EXERCISE
Starting at the first line of the entries below, please return exactly each line up to and including the one with "We present an"; pictures stay out.

[Data entries]
★ ★ ★ ★ ★

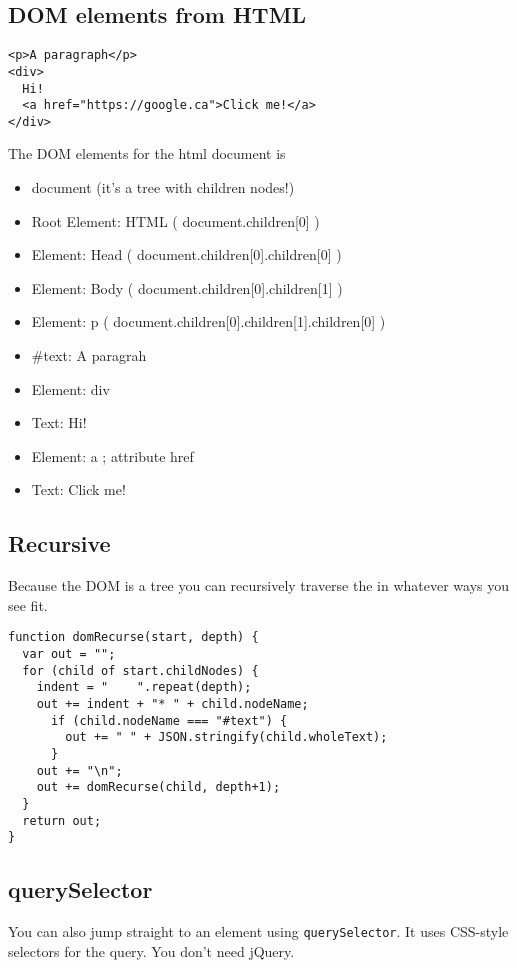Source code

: \documentclass[../CMPUT-404-Notes.tex]{subfiles}
\begin{document}
\subsection{DOM elements from HTML}
\begin{verbatim}
<p>A paragraph</p>
<div>
  Hi!
  <a href="https://google.ca">Click me!</a>
</div>
\end{verbatim}
The DOM elements for the html document is 
\begin{itemize}
    \item document (it's a tree with children nodes!)
    \item Root Element: HTML ( document.children[0] )
    \item Element: Head ( document.children[0].children[0] )
    \item Element: Body ( document.children[0].children[1] )
    \item Element: p ( document.children[0].children[1].children[0] )
    \item \#text: A paragrah
    \item Element: div
    \item Text: Hi!
    \item Element: a ; attribute href
    \item Text: Click me!
\end{itemize}


\subsection{Recursive}
Because the DOM is a tree you can recursively traverse the in whatever ways you see fit.

\begin{verbatim}
function domRecurse(start, depth) {
  var out = "";
  for (child of start.childNodes) {
    indent = "    ".repeat(depth);
    out += indent + "* " + child.nodeName;
      if (child.nodeName === "#text") {
        out += " " + JSON.stringify(child.wholeText);
      }
    out += "\n";
    out += domRecurse(child, depth+1);
  }
  return out;
}
\end{verbatim}

\subsection{querySelector}
You can also jump straight to an element using \texttt{querySelector}. It uses CSS-style selectors for the query. You don't need jQuery.
\end{document}

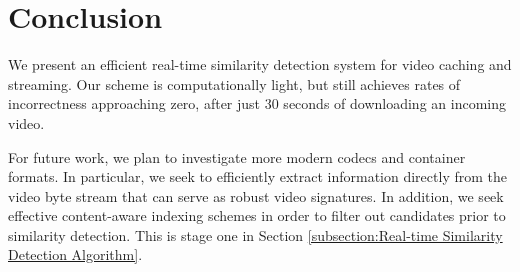 \documentclass{article}
\begin{document}
\section{Conclusion}
\label{section:Conclusion}
We present an efficient real-time similarity detection system for video caching and streaming. Our scheme is computationally light, but still achieves rates of incorrectness approaching zero, after just $30$ seconds of downloading an incoming video.

For future work, we plan to investigate more modern codecs and container formats. In particular, we seek to efficiently extract information directly from the video byte stream that can serve as robust video signatures. In addition, we seek effective content-aware indexing schemes in order to filter out candidates prior to similarity detection. This is stage one in Section \ref{subsection:Real-time Similarity Detection Algorithm}.
\end{document}

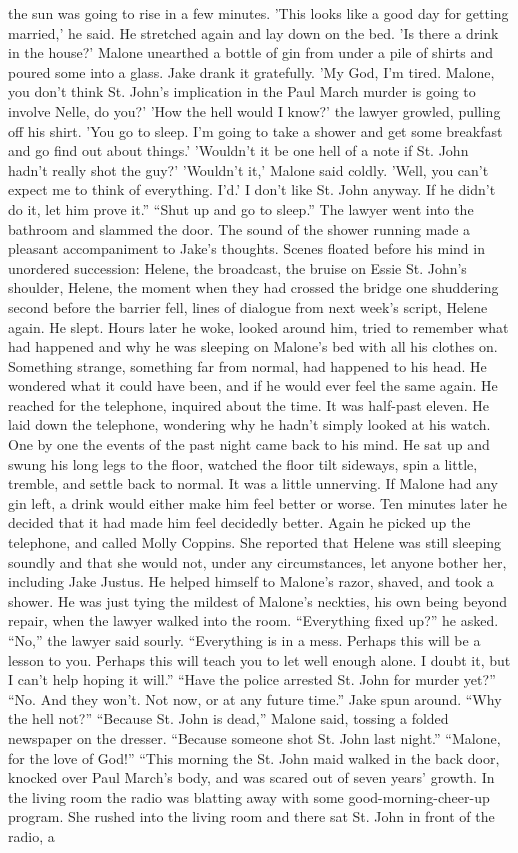 \documentclass{novel}
\begin{document}
the sun was going to rise in a few minutes. 'This looks like a good day for getting married,' he said. He stretched again and lay down on the bed. 'Is there a drink in the house?' Malone unearthed a bottle of gin from under a pile of shirts and poured some into a glass. Jake drank it gratefully. 'My God, I’m tired. Malone, you don’t think St. John’s implication in the Paul March murder is going to involve Nelle, do you?' 'How the hell would I know?' the lawyer growled, pulling off his shirt. 'You go to sleep. I’m going to take a shower and get some breakfast and go find out about things.' 'Wouldn’t it be one hell of a note if St. John hadn’t really shot the guy?' 'Wouldn’t it,' Malone said coldly. 'Well, you can’t expect me to think of everything. I'd.' I don’t like St. John anyway. If he didn’t do it, let him prove it.” “Shut up and go to sleep.” The lawyer went into the bathroom and slammed the door. The sound of the shower running made a pleasant accompaniment to Jake’s thoughts. Scenes floated before his mind in unordered succession: Helene, the broadcast, the bruise on Essie St. John’s shoulder, Helene, the moment when they had crossed the bridge one shuddering second before the barrier fell, lines of dialogue from next week’s script, Helene again. He slept. Hours later he woke, looked around him, tried to remember what had happened and why he was sleeping on Malone’s bed with all his clothes on. Something strange, something far from normal, had happened to his head. He wondered what it could have been, and if he would ever feel the same again. He reached for the telephone, inquired about the time. It was half-past eleven. He laid down the telephone, wondering why he hadn’t simply looked at his watch. One by one the events of the past night came back to his mind. He sat up and swung his long legs to the floor, watched the floor tilt sideways, spin a little, tremble, and settle back to normal. It was a little unnerving. If Malone had any gin left, a drink would either make him feel better or worse. Ten minutes later he decided that it had made him feel decidedly better. Again he picked up the telephone, and called Molly Coppins. She reported that Helene was still sleeping soundly and that she would not, under any circumstances, let anyone bother her, including Jake Justus. He helped himself to Malone’s razor, shaved, and took a shower. He was just tying the mildest of Malone’s neckties, his own being beyond repair, when the lawyer walked into the room. “Everything fixed up?” he asked. “No,” the lawyer said sourly. “Everything is in a mess. Perhaps this will be a lesson to you. Perhaps this will teach you to let well enough alone. I doubt it, but I can’t help hoping it will.” “Have the police arrested St. John for murder yet?” “No. And they won’t. Not now, or at any future time.” Jake spun around. “Why the hell not?” “Because St. John is dead,” Malone said, tossing a folded newspaper on the dresser. “Because someone shot St. John last night.” “Malone, for the love of God!” “This morning the St. John maid walked in the back door, knocked over Paul March’s body, and was scared out of seven years’ growth. In the living room the radio was blatting away with some good-morning-cheer-up program. She rushed into the living room and there sat St. John in front of the radio, a 
\end{document}
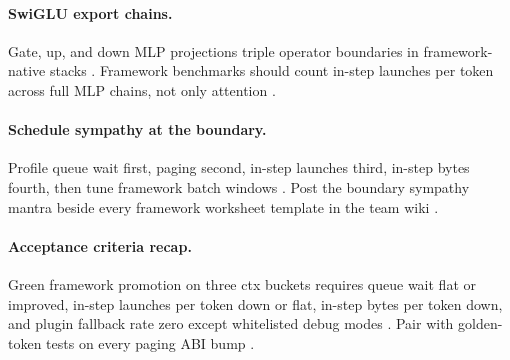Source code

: \paragraph{SwiGLU export chains.} Gate, up, and down MLP projections triple operator boundaries in framework-native stacks \citep{taxbreak2026,memoryfloor2026,patel2025llminference,yirage2026,chen2020compilerbasedhardw,dao2022flashattention,liu2024deepseekv3,kwon2023vllm,nvidia2024cudagraphs,amd2024aie,amd2024xdna,dlbook,dao2023flashdecoding,nvidia2022hopper,semianalysis2024tma}. Framework benchmarks should count in-step launches per token across full MLP chains, not only attention \citep{memoryfloor2026,yirage2026,chen2020compilerbasedhardw,patel2025llminference,taxbreak2026,kwon2023vllm,dlbook}.

\paragraph{Schedule sympathy at the boundary.} Profile queue wait first, paging second, in-step launches third, in-step bytes fourth, then tune framework batch windows \citep{patel2025llminference,kwon2023vllm,taxbreak2026,memoryfloor2026,yirage2026,chen2020compilerbasedhardw,liu2024deepseekv3,nvidia2024cudagraphs,dao2022flashattention,amd2024aie,amd2024xdna,dlbook,dao2023flashdecoding,nvidia2022hopper,semianalysis2024tma}. Post the boundary sympathy mantra beside every framework worksheet template in the team wiki \citep{yirage2026,chen2020compilerbasedhardw,patel2025llminference,kwon2023vllm,memoryfloor2026,taxbreak2026,dlbook}.


\paragraph{Acceptance criteria recap.} Green framework promotion on three ctx buckets requires queue wait flat or improved, in-step launches per token down or flat, in-step bytes per token down, and plugin fallback rate zero except whitelisted debug modes \citep{kwon2023vllm,patel2025llminference,taxbreak2026,memoryfloor2026,yirage2026,chen2020compilerbasedhardw,liu2024deepseekv3,nvidia2024cudagraphs,dao2022flashattention,amd2024aie,amd2024xdna,dlbook,dao2023flashdecoding,nvidia2022hopper,semianalysis2024tma}. Pair with golden-token tests on every paging ABI bump \citep{yirage2026,chen2020compilerbasedhardw,kwon2023vllm,patel2025llminference,memoryfloor2026,taxbreak2026,dlbook}.

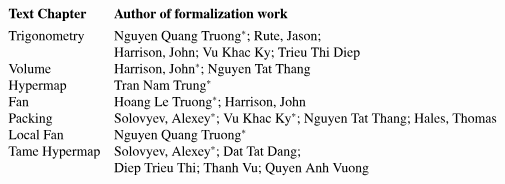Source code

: \def\x#1{\text{#1}}

\[
\begin{array}{lll}
\x{\bf Text~Chapter} & \x{\bf Author~of~formalization~work}
\vspace{4pt}\\
\x{Trigonometry} & \x{Nguyen Quang Truong\ast; Rute, Jason;}
\\&\x{Harrison, John; Vu Khac Ky; Trieu Thi Diep}\\
\x{Volume} & \x{Harrison, John\ast; Nguyen Tat Thang}\\
\x{Hypermap} &  \x{Tran Nam Trung}\ast\\
\x{Fan} & \x{Hoang Le Truong\ast; Harrison, John}\\
\x{Packing} & \x{Solovyev, Alexey\ast; Vu Khac Ky\ast; Nguyen Tat Thang; Hales, Thomas}\\
\x{Local Fan} & \x{Nguyen Quang Truong\ast}\\
\x{Tame Hypermap} & \x{Solovyev, Alexey\ast; Dat Tat Dang;}\\
&\x{Diep Trieu Thi; Thanh Vu; Quyen Anh Vuong}
\end{array}
\]


\newpage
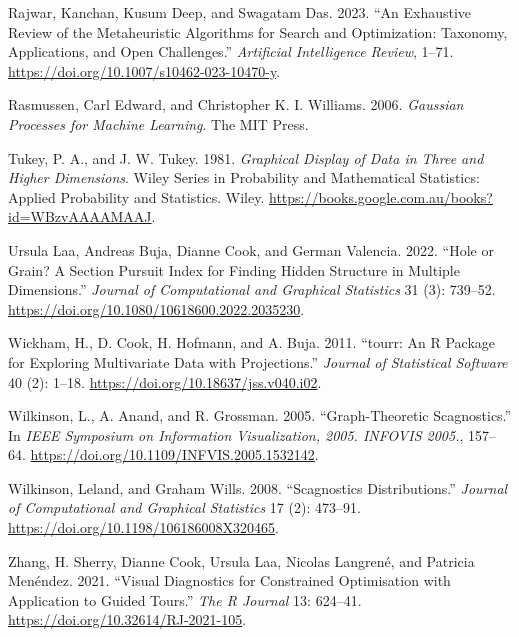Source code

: \documentclass[
  12pt,
]{interact}
\newlength{\cslhangindent}
\newlength{\cslentryspacingunit} %
\newenvironment{CSLReferences}[2] %
 {%
  \setlength{\parindent}{0pt}
  \ifodd #1
  \let\oldpar\par
  \def\par{\hangindent=\cslhangindent\oldpar}
  \fi
  \setlength{\parskip}{#2\cslentryspacingunit}
 }%
 {}
\theoremstyle{plain}
\begin{document}
\begin{CSLReferences}{1}{0}
\leavevmode{}%
Rajwar, Kanchan, Kusum Deep, and Swagatam Das. 2023. {``An Exhaustive
Review of the Metaheuristic Algorithms for Search and Optimization:
Taxonomy, Applications, and Open Challenges.''} \emph{Artificial
Intelligence Review}, 1--71.
\url{https://doi.org/10.1007/s10462-023-10470-y}.

\leavevmode{}%
Rasmussen, Carl Edward, and Christopher K. I. Williams. 2006.
\emph{Gaussian Processes for Machine Learning}. The MIT Press.

\leavevmode{}%
Tukey, P. A., and J. W. Tukey. 1981. \emph{Graphical Display of Data in
Three and Higher Dimensions}. Wiley Series in Probability and
Mathematical Statistics: Applied Probability and Statistics. Wiley.
\url{https://books.google.com.au/books?id=WBzvAAAAMAAJ}.

\leavevmode{}%
Ursula Laa, Andreas Buja, Dianne Cook, and German Valencia. 2022.
{``Hole or Grain? A Section Pursuit Index for Finding Hidden Structure
in Multiple Dimensions.''} \emph{Journal of Computational and Graphical
Statistics} 31 (3): 739--52.
\url{https://doi.org/10.1080/10618600.2022.2035230}.

\leavevmode{}%
Wickham, H., D. Cook, H. Hofmann, and A. Buja. 2011. {``{tourr}: An {R}
Package for Exploring Multivariate Data with Projections.''}
\emph{Journal of Statistical Software} 40 (2): 1--18.
\url{https://doi.org/10.18637/jss.v040.i02}.

\leavevmode{}%
Wilkinson, L., A. Anand, and R. Grossman. 2005. {``Graph-Theoretic
Scagnostics.''} In \emph{IEEE Symposium on Information Visualization,
2005. INFOVIS 2005.}, 157--64.
\url{https://doi.org/10.1109/INFVIS.2005.1532142}.

\leavevmode{}%
Wilkinson, Leland, and Graham Wills. 2008. {``Scagnostics
Distributions.''} \emph{Journal of Computational and Graphical
Statistics} 17 (2): 473--91.
\url{https://doi.org/10.1198/106186008X320465}.

\leavevmode{}%
Zhang, H. Sherry, Dianne Cook, Ursula Laa, Nicolas Langrené, and
Patricia Menéndez. 2021. {``Visual Diagnostics for Constrained
Optimisation with Application to Guided Tours.''} \emph{The R Journal}
13: 624--41. \url{https://doi.org/10.32614/RJ-2021-105}.

\end{CSLReferences}
\end{document}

★ ★ ★ ★ ★

RESULT FOR THIS TASK
Source code

: \documentclass[../CMPUT-404-Notes.tex]{subfiles}
\begin{document}
\subsection{DOM elements from HTML}
\begin{verbatim}
<p>A paragraph</p>
<div>
  Hi!
  <a href="https://google.ca">Click me!</a>
</div>
\end{verbatim}
The DOM elements for the html document is 
\begin{itemize}
    \item document (it's a tree with children nodes!)
    \item Root Element: HTML ( document.children[0] )
    \item Element: Head ( document.children[0].children[0] )
    \item Element: Body ( document.children[0].children[1] )
    \item Element: p ( document.children[0].children[1].children[0] )
    \item \#text: A paragrah
    \item Element: div
    \item Text: Hi!
    \item Element: a ; attribute href
    \item Text: Click me!
\end{itemize}


\subsection{Recursive}
Because the DOM is a tree you can recursively traverse the in whatever ways you see fit.

\begin{verbatim}
function domRecurse(start, depth) {
  var out = "";
  for (child of start.childNodes) {
    indent = "    ".repeat(depth);
    out += indent + "* " + child.nodeName;
      if (child.nodeName === "#text") {
        out += " " + JSON.stringify(child.wholeText);
      }
    out += "\n";
    out += domRecurse(child, depth+1);
  }
  return out;
}
\end{verbatim}

\subsection{querySelector}
You can also jump straight to an element using \texttt{querySelector}. It uses CSS-style selectors for the query. You don't need jQuery.
\end{document}

 \documentclass{article}
\begin{document}
\section{Conclusion}
\label{section:Conclusion}
We present an efficient real-time similarity detection system for video caching and streaming. Our scheme is computationally light, but still achieves rates of incorrectness approaching zero, after just $30$ seconds of downloading an incoming video.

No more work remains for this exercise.